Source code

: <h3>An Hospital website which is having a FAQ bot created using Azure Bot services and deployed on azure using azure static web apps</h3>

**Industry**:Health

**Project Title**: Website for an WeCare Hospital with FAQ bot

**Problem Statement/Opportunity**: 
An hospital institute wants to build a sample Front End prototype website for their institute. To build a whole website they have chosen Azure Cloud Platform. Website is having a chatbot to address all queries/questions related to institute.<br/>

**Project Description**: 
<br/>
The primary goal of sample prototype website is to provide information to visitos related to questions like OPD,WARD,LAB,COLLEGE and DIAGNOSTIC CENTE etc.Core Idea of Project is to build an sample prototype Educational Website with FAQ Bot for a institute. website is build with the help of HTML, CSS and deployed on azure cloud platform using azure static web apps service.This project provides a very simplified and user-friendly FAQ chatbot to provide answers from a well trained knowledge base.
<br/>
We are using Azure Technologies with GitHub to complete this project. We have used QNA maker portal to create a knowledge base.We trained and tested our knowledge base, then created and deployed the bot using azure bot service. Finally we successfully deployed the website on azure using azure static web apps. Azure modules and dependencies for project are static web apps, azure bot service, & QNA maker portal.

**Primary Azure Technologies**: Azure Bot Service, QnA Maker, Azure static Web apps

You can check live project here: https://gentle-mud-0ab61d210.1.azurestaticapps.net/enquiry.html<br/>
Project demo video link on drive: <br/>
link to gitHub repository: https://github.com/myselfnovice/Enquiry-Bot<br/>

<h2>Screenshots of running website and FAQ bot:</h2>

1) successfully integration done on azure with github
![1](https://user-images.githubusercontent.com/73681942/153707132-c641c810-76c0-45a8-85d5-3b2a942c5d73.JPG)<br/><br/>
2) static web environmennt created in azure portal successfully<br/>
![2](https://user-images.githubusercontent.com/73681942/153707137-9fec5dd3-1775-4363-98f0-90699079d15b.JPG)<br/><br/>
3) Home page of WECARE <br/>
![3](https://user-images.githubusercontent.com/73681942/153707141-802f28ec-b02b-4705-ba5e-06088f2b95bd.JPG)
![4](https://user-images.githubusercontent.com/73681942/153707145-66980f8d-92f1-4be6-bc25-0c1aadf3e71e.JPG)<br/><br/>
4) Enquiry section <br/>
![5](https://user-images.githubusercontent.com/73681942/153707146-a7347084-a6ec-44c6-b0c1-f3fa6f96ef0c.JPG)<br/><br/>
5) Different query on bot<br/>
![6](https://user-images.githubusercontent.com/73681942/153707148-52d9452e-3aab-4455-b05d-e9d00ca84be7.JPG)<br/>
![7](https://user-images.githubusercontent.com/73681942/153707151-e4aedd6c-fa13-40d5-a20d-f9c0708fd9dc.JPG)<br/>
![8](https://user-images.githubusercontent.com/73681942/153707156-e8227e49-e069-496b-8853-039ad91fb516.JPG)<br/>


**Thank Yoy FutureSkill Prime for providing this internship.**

DIRECTIONS.
Please give the number of lines in the data above that hold "created", and write nothing else.

SOLUTION BELOW.
3